[What you need to do]: Wherever "parts" turns up in a line of the entries below, that line counts. Say how many such lines there are, with no other words.
= Beginning of Section =
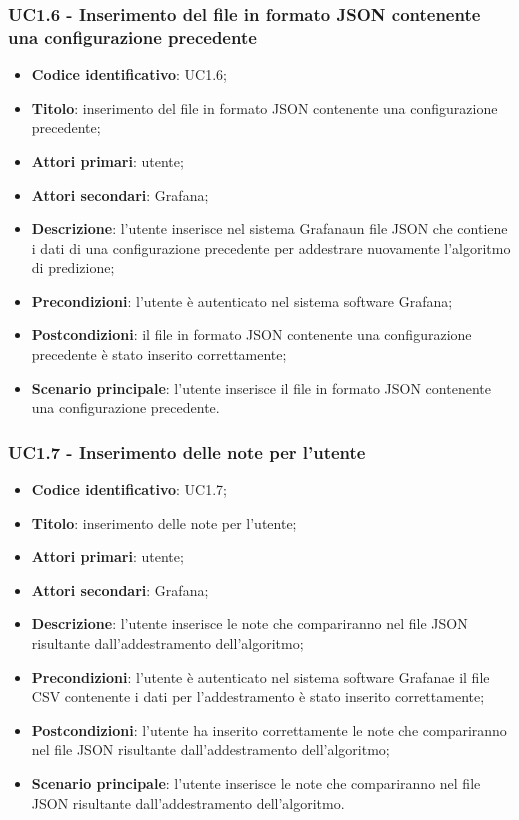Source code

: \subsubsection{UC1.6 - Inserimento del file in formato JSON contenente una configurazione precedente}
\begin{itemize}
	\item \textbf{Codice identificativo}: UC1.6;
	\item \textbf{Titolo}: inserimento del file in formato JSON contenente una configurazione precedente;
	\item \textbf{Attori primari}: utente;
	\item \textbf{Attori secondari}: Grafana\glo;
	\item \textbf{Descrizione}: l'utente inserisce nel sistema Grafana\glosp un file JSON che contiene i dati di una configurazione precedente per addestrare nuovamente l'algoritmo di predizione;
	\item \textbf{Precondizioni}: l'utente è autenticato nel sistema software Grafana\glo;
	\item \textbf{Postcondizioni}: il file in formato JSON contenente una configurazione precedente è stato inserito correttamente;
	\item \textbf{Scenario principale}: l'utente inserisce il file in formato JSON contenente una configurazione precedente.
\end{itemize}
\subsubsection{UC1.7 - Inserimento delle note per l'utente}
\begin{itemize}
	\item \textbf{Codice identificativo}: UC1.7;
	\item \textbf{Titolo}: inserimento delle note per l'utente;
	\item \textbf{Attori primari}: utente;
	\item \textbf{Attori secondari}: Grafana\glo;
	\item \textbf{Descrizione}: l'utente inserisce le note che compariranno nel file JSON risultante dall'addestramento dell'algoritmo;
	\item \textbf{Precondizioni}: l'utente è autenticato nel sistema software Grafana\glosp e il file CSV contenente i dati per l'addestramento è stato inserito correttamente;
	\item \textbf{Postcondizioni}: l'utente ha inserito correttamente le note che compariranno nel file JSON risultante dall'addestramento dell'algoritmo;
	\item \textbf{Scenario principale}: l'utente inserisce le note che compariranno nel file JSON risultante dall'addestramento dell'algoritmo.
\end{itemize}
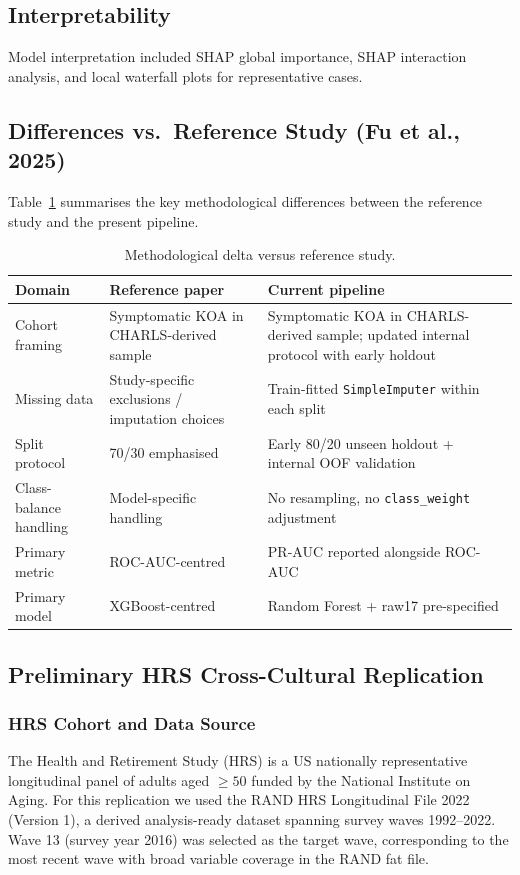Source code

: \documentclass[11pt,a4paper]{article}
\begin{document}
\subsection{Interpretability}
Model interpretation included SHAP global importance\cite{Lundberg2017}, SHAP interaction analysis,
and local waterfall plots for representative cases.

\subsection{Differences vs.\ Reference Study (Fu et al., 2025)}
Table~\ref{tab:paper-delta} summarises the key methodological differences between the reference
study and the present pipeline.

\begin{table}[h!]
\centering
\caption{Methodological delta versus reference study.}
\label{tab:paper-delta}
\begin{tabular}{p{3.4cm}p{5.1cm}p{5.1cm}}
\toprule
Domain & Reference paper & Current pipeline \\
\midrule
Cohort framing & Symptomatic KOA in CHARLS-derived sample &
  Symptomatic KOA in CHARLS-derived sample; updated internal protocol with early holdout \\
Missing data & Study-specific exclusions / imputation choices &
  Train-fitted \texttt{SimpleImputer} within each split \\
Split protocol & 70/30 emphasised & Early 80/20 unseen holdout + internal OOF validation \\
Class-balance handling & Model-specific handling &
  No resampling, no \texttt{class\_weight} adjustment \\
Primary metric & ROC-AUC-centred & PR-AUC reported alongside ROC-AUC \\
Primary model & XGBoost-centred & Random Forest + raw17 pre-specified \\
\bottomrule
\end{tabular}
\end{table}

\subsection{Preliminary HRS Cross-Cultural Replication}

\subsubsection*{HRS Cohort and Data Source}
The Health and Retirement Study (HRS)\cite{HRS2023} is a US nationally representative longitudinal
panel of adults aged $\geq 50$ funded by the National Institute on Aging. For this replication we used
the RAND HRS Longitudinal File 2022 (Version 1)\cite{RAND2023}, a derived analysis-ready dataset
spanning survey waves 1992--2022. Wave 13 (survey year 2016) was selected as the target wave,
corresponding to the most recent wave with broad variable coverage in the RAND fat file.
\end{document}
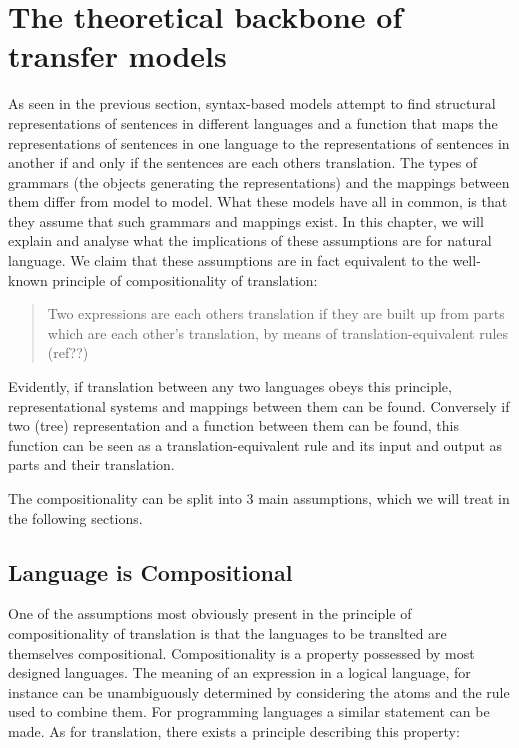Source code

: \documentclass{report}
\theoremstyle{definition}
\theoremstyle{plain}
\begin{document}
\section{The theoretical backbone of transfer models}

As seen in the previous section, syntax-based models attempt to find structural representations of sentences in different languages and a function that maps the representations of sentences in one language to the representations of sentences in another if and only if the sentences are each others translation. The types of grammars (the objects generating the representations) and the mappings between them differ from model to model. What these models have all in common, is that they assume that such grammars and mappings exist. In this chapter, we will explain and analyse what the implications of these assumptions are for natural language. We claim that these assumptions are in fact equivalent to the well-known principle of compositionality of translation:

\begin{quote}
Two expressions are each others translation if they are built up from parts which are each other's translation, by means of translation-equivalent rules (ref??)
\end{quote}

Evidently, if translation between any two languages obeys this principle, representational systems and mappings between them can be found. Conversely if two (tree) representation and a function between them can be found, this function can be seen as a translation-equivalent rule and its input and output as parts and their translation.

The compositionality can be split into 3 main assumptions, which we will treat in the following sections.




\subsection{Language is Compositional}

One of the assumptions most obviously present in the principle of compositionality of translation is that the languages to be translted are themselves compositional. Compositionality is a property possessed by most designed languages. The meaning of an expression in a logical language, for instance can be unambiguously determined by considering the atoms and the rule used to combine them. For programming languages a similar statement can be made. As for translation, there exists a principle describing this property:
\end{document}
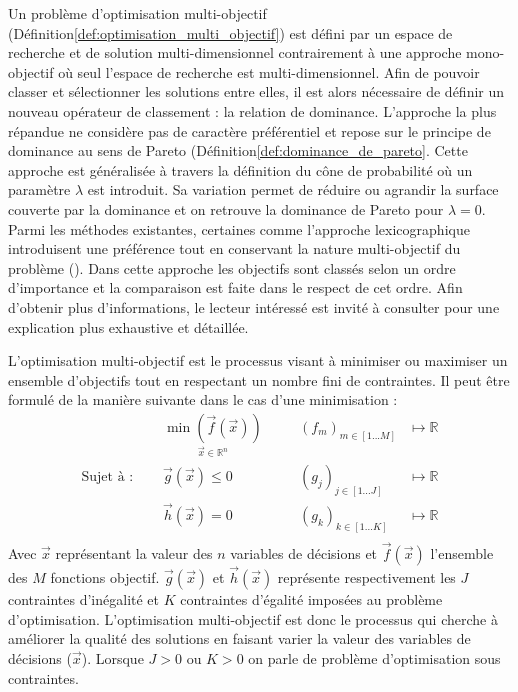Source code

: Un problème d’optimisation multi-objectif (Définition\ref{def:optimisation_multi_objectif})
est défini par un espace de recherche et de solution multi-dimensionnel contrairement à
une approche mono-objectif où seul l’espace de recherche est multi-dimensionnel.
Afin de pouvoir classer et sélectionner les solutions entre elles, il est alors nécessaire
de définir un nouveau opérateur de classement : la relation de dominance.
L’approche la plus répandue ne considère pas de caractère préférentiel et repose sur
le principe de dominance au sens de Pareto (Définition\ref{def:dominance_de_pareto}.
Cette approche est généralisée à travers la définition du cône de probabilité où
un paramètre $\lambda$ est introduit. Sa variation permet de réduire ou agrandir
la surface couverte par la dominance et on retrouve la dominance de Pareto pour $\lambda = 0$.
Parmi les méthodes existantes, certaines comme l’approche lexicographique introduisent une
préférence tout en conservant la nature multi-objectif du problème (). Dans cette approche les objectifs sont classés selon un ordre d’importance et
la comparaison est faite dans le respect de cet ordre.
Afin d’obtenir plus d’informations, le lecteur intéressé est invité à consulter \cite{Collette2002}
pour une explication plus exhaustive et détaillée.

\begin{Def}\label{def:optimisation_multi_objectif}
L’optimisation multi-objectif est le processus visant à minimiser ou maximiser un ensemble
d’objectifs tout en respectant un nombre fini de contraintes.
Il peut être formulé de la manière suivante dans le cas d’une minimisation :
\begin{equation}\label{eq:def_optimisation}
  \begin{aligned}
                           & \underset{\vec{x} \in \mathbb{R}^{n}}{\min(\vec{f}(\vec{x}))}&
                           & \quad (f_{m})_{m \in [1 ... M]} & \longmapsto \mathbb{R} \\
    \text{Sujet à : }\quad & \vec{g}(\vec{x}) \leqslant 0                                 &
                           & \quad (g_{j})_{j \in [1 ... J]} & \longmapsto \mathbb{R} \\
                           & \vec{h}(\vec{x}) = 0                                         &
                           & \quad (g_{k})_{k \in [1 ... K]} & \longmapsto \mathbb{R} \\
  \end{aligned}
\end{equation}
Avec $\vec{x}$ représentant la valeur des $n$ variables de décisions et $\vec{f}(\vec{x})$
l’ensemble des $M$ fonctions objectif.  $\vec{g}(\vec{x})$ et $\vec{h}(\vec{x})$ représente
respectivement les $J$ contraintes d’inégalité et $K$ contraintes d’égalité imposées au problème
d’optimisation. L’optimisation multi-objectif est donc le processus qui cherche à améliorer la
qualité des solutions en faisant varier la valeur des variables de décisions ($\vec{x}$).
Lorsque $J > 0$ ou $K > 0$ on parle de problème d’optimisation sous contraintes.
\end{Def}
= End of Section =
[Result]: 2